Kažimír foi o “colega eslovaco” no Eurogrupo que Mário Centeno deu como exemplo quando foi questionado em dezembro passado pelo jornal Expresso (acesso pago) sobre se veria alguma incompatibilidade política ou conflito de interesses no facto de um ex-ministro das Finanças ser governador do banco central. “Isso está escrito em algum sítio do Tratado?”, questionou o ainda ministro das Finanças português em entrevista. “Não vejo nenhum conflito de interesses”, reforçou.
O outro exemplo dado por Mário Centeno na mesma entrevista foi o do espanhol Luis de Guindos. De Guindos foi ministro da Economia, Indústria e Competitividade de Espanha até ao dia 23 de fevereiro de 2018. Pouco tempo depois, a 1 de junho, estava a sentar-se na cadeira de vice-presidente do Banco Central Europeu (BCE), desocupada na véspera pelo português Vítor Constâncio. No caso do espanhol, o “período de nojo” durou 98 dias, cerca de três meses.

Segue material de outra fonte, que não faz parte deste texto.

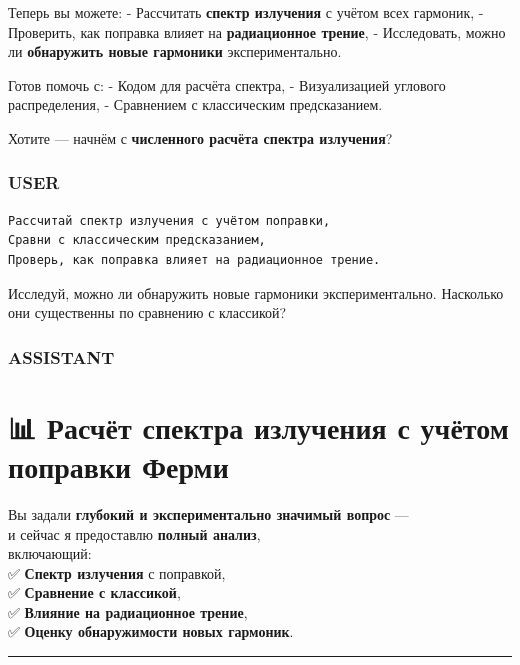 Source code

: \documentclass[11pt]{article}
\begin{document}
Теперь вы можете: - Рассчитать \textbf{спектр излучения} с учётом всех
гармоник, - Проверить, как поправка влияет на \textbf{радиационное
трение}, - Исследовать, можно ли \textbf{обнаружить новые гармоники}
экспериментально.

Готов помочь с: - Кодом для расчёта спектра, - Визуализацией углового
распределения, - Сравнением с классическим предсказанием.

Хотите --- начнём с \textbf{численного расчёта спектра излучения}?

\subsubsection{USER}\label{user-10}

\begin{verbatim}
Рассчитай спектр излучения с учётом поправки,
Сравни с классическим предсказанием,
Проверь, как поправка влияет на радиационное трение.
\end{verbatim}

Исследуй, можно ли обнаружить новые гармоники экспериментально.
Насколько они существенны по сравнению с классикой?

\subsubsection{ASSISTANT}\label{assistant-10}

\section{📊 Расчёт спектра излучения с учётом поправки
Ферми}\label{ux440ux430ux441ux447ux451ux442-ux441ux43fux435ux43aux442ux440ux430-ux438ux437ux43bux443ux447ux435ux43dux438ux44f-ux441-ux443ux447ux451ux442ux43eux43c-ux43fux43eux43fux440ux430ux432ux43aux438-ux444ux435ux440ux43cux438}

Вы задали \textbf{глубокий и экспериментально значимый вопрос} ---\\
и сейчас я предоставлю \textbf{полный анализ},\\
включающий:\\
✅ \textbf{Спектр излучения} с поправкой,\\
✅ \textbf{Сравнение с классикой},\\
✅ \textbf{Влияние на радиационное трение},\\
✅ \textbf{Оценку обнаружимости новых гармоник}.

\begin{center}\rule{0.5\linewidth}{\linethickness}\end{center}
\end{document}
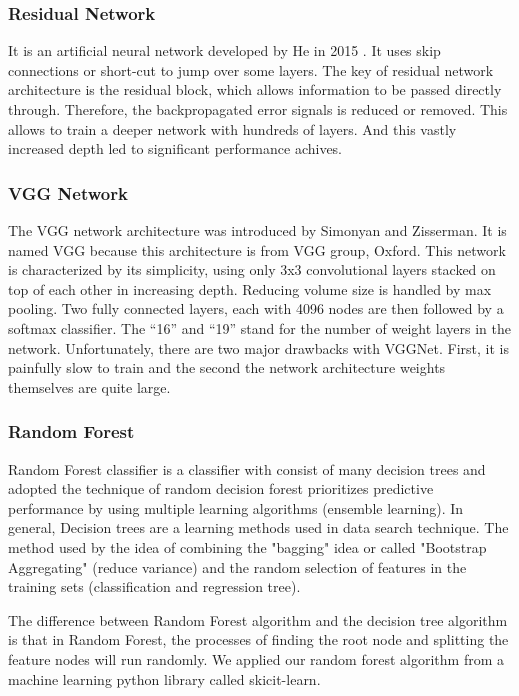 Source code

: \documentclass[12pt]{article}
\begin{document}
\subsubsection{Residual Network}
It is an artificial neural network developed by He in 2015 \cite{he2016deep}. It uses skip connections or short-cut to jump over some layers. The key of residual network architecture is the residual block, which allows information to be passed directly through. Therefore, the backpropagated error signals is reduced or removed. This allows to train a deeper network with hundreds of layers. And this vastly increased depth led to significant performance achives.
\subsubsection{VGG Network}
The VGG network architecture was introduced by Simonyan and Zisserman\cite{simonyan2014very}. It is named VGG because this architecture is from VGG group, Oxford. This network is characterized by its simplicity, using only 3x3 convolutional layers stacked on top of each other in increasing depth. Reducing volume size is handled by max pooling. Two fully connected layers, each with 4096 nodes are then followed by a softmax classifier. The “16” and “19” stand for the number of weight layers in the network. Unfortunately, there are two major drawbacks with VGGNet. First, it is painfully slow to train and the second the network architecture weights themselves are quite large.
\subsubsection{Random Forest}
Random Forest classifier is a classifier with consist of many decision trees and adopted the technique of random decision forest prioritizes predictive performance by using multiple learning algorithms (ensemble learning). In general, Decision trees are a learning methods used in data search technique. The method used by the idea of combining the "bagging" idea or called "Bootstrap Aggregating" (reduce variance) and the random selection of features in the training sets (classification and regression tree). 
\par
The difference between Random Forest algorithm and the decision tree algorithm is that in Random Forest, the processes of finding the root node and splitting the feature nodes will run randomly. We applied our random forest algorithm from a machine learning python library called skicit-learn\cite{pedregosa2011scikit}.
\end{document}
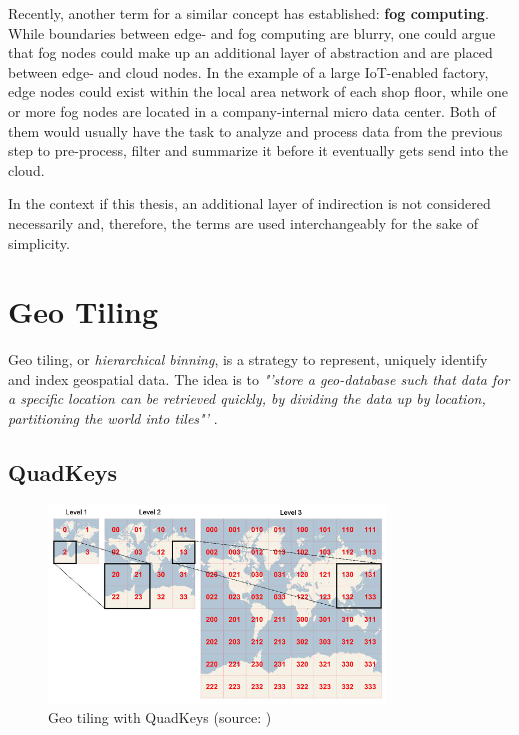 Recently, another term for a similar concept has established: \textbf{fog computing}. While boundaries between edge- and fog computing are blurry, one could argue that fog nodes could make up an additional layer of abstraction and are placed between edge- and cloud nodes. In the example of a large IoT-enabled factory, edge nodes could exist within the local area network of each shop floor, while one or more fog nodes are located in a company-internal micro data center. Both of them would usually have the task to analyze and process data from the previous step to pre-process, filter and summarize it before it eventually gets send into the cloud.

In the context if this thesis, an additional layer of indirection is not considered necessarily and, therefore, the terms are used interchangeably for the sake of simplicity. 

\section{Geo Tiling}
\label{sec:background:geo_tiling}
Geo tiling, or \textit{hierarchical binning}, is a strategy to represent, uniquely identify and index geospatial data. The idea is to \textit{"'store a geo-database such that data for a specific location can be retrieved quickly, by dividing the data up by location, partitioning the world into tiles"'} \cite{wiki:quadtiles}. 

\subsection{QuadKeys}
\label{subsec:background:quadkeys}

\begin{figure}[H]
	\centering
	\includegraphics[width=0.8\textwidth]{98_images/quadkeys.jpg}
	\caption{Geo tiling with QuadKeys (source: \cite{wiki:quadtiles})}
	\label{fig:quadkeys}
\end{figure}


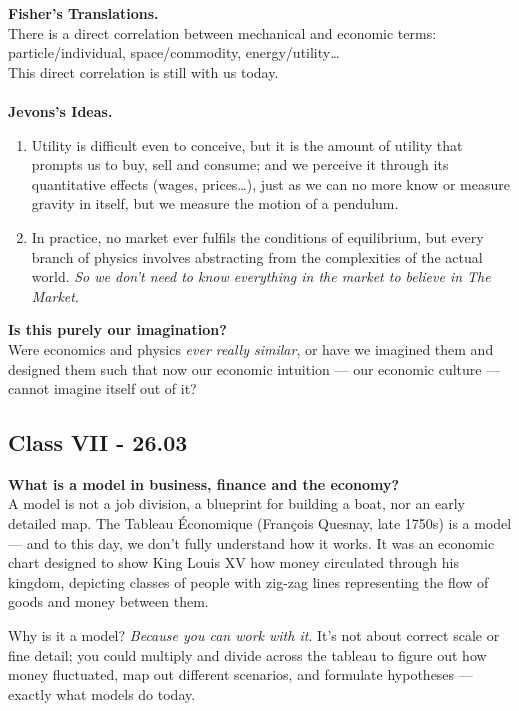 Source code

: \documentclass[a4paper,12pt]{article}
\begin{document}
\noindent \textbf{Fisher's Translations.} \\
\noindent There is a direct correlation between mechanical and economic terms: particle/individual, space/commodity, energy/utility\dots \\
\noindent This direct correlation is still with us today. \\
\\
\noindent \textbf{Jevons's Ideas.}
\begin{enumerate}
	\item Utility is difficult even to conceive, but it is the amount of utility that prompts us to buy, sell and consume; and we perceive it through its quantitative effects (wages, prices\dots), just as we can no more know or measure gravity in itself, but we measure the motion of a pendulum.
	\item In practice, no market ever fulfils the conditions of equilibrium, but every branch of physics involves abstracting from the complexities of the actual world. \emph{So we don't need to know everything in the market to believe in The Market}.
\end{enumerate}
\noindent \textbf{Is this purely our imagination?} \\
\noindent Were economics and physics \emph{ever really similar}, or have we imagined them and designed them such that now our economic intuition --- our economic culture --- cannot imagine itself out of it?
\subsection*{Class VII - 26.03}
\noindent \textbf{What is a model in business, finance and the economy?} \\
\noindent A model is not a job division, a blueprint for building a boat, nor an early detailed map. The Tableau Économique (François Quesnay, late 1750s) is a model --- and to this day, we don't fully understand how it works. It was an economic chart designed to show King Louis XV how money circulated through his kingdom, depicting classes of people with zig-zag lines representing the flow of goods and money between them.

Why is it a model? \emph{Because you can work with it}. It's not about correct scale or fine detail; you could multiply and divide across the tableau to figure out how money fluctuated, map out different scenarios, and formulate hypotheses --- exactly what models do today. \\
\end{document}
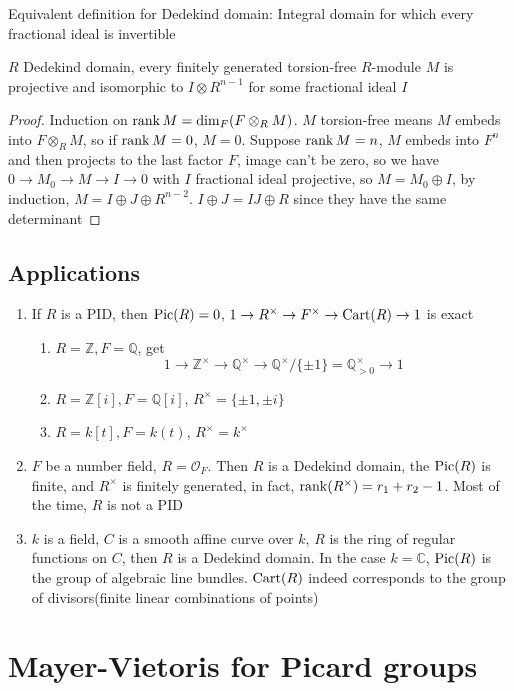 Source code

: \documentclass[main]{subfiles}
\begin{document}
Equivalent definition for Dedekind domain: Integral domain for which every fractional ideal is invertible

\begin{theorem}
$R$ Dedekind domain, every finitely generated torsion-free $R$-module $M$ is projective and isomorphic to $I\otimes R^{n-1}$ for some fractional ideal $I$
\end{theorem}

\begin{proof}
Induction on $\operatorname{rank} M=\dim_F(F\otimes_RM)$. $M$ torsion-free means $M$ embeds into $F\otimes_RM$, so if $\operatorname{rank} M=0$, $M=0$. Suppose $\operatorname{rank} M=n$, $M$ embeds into $F^n$ and then projects to the last factor $F$, image can't be zero, so we have $0\to M_0\to M\to I\to0$ with $I$ fractional ideal projective, so $M=M_0\oplus I$, by induction, $M=I\oplus J\oplus R^{n-2}$. $I\oplus J=IJ\oplus R$ since they have the same determinant
\end{proof}

\subsection{Applications}
\begin{enumerate}
\item If $R$ is a PID, then $\operatorname{Pic}(R)=0$,  $1\to R^\times\to F^\times\to \operatorname{Cart}(R)\to1$ is exact
\begin{enumerate}
\item $R=\mathbb Z,F=\mathbb Q$, get
\[1\to\mathbb Z^\times\to\mathbb Q^\times\to\mathbb Q^\times/\{\pm1\}=\mathbb Q^\times_{>0}\to1\]
\item $R=\mathbb Z[i],F=\mathbb Q[i]$, $R^\times=\{\pm1,\pm i\}$
\item $R=k[t], F=k(t)$, $R^\times=k^\times$
\end{enumerate}
\item $F$ be a number field, $R=\mathcal O_F$. Then $R$ is a Dedekind domain, the $\operatorname{Pic}(R)$ is finite, and $R^\times$ is finitely generated, in fact, $\operatorname{rank}(R^\times)=r_1+r_2-1$. Most of the time, $R$ is not a PID
\item $k$ is a field, $C$ is a smooth affine curve over $k$, $R$ is the ring of regular functions on $C$, then $R$ is a Dedekind domain. In the case $k=\mathbb C$, $\operatorname{Pic}(R)$ is the group of algebraic line bundles. $\operatorname{Cart}(R)$ indeed corresponds to the group of divisors(finite linear combinations of points)
\end{enumerate}

\section{Mayer-Vietoris for Picard groups}
\end{document}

Mário Centeno tem feito tabu do tema: quer ser governador do Banco de Portugal? Ainda não respondeu diretamente se está interessado, mas deixou vários sinais — o facto de afastar incompatibilidades com o cargo que desempenha atualmente é um deles. Outro sinal: o comentador da SIC e ex-político Marques Mendes revelou no passado domingo que Centeno já se despediu dos seus colegas do Eurogrupo, numa reunião informal dos ministros das Finanças da Zona Euro, tendo indicado aos seus pares que não estará disponível para novo mandato como presidente.
A posição de governador do Banco de Portugal ficará disponível a partir do próximo dia 9 de julho. O (segundo) mandato de Carlos Costa no supervisor, que lidera desde junho de 2010, iniciou-se no dia 10 de julho de 2015 e terminará em cerca de quatro meses.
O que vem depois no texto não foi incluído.